> _Exercise requirements_:
Scan the entries below for the word "ExecutionPolicy", then copy each line that holds it.

> _Entries provided_:
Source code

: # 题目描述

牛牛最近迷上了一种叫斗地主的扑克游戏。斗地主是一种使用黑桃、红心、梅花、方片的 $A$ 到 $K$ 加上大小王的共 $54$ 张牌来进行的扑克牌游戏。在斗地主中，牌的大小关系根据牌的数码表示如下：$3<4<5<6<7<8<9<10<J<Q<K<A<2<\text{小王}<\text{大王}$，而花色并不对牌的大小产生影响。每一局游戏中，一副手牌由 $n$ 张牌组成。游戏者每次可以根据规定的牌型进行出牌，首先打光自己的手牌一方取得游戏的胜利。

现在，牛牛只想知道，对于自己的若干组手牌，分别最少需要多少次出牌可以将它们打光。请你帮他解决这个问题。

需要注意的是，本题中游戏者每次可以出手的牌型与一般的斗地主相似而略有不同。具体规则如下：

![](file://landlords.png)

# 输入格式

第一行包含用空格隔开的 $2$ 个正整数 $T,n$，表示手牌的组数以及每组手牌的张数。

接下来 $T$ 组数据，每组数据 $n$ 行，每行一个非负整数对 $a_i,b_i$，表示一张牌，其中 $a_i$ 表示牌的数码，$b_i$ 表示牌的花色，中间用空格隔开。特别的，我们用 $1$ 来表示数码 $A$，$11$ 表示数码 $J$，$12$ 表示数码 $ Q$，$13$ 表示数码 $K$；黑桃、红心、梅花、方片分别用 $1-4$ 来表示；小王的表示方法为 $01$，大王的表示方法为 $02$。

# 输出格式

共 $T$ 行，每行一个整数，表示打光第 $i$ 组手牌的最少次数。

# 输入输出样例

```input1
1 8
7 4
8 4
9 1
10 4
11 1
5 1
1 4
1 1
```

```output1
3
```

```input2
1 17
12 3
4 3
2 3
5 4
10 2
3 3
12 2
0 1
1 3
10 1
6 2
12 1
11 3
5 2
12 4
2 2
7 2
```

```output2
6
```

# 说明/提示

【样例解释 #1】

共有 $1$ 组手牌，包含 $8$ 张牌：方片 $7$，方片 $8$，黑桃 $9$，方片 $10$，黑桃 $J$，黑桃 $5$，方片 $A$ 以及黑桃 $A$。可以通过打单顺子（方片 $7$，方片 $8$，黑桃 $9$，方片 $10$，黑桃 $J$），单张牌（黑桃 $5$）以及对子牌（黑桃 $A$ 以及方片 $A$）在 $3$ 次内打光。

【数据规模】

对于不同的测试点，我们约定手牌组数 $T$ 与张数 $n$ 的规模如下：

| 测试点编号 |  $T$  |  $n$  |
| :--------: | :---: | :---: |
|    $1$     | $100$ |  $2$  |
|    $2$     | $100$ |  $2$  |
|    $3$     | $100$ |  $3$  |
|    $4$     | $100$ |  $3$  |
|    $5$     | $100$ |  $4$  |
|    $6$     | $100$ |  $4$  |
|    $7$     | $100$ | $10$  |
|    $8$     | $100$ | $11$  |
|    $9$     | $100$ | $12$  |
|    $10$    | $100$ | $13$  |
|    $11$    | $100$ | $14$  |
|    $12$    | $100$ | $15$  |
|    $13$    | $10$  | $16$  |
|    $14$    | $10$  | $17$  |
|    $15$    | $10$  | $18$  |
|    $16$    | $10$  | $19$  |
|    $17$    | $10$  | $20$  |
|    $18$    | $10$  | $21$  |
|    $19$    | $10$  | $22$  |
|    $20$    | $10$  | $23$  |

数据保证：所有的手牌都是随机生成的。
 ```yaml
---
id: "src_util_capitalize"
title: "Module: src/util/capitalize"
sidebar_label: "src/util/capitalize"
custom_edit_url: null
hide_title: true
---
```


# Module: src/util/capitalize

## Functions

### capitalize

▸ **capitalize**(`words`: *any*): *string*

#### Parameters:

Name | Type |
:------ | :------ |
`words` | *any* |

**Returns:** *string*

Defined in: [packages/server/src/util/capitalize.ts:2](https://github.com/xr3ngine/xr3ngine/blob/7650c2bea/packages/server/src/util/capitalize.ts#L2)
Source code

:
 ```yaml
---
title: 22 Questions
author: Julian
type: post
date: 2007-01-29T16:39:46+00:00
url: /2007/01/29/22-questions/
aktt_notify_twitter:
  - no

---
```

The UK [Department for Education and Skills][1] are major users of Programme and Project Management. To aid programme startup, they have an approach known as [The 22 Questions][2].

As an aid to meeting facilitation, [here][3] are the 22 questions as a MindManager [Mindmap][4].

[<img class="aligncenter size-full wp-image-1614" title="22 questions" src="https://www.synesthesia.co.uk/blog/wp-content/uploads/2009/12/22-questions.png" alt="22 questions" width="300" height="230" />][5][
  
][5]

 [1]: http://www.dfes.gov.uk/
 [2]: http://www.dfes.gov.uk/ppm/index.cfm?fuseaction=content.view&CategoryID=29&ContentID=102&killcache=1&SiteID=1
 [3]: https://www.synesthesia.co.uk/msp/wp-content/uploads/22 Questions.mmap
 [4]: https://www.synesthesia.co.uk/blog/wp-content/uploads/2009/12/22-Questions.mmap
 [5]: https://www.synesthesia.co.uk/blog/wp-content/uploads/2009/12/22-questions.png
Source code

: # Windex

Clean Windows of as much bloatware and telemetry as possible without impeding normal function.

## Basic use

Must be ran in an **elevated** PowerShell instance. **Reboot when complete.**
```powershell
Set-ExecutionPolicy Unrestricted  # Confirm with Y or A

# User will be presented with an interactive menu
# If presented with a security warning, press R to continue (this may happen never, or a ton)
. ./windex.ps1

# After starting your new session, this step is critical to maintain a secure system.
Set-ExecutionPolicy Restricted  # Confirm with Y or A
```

> _Response below_:
Set-ExecutionPolicy Unrestricted  # Confirm with Y or A
Set-ExecutionPolicy Restricted  # Confirm with Y or A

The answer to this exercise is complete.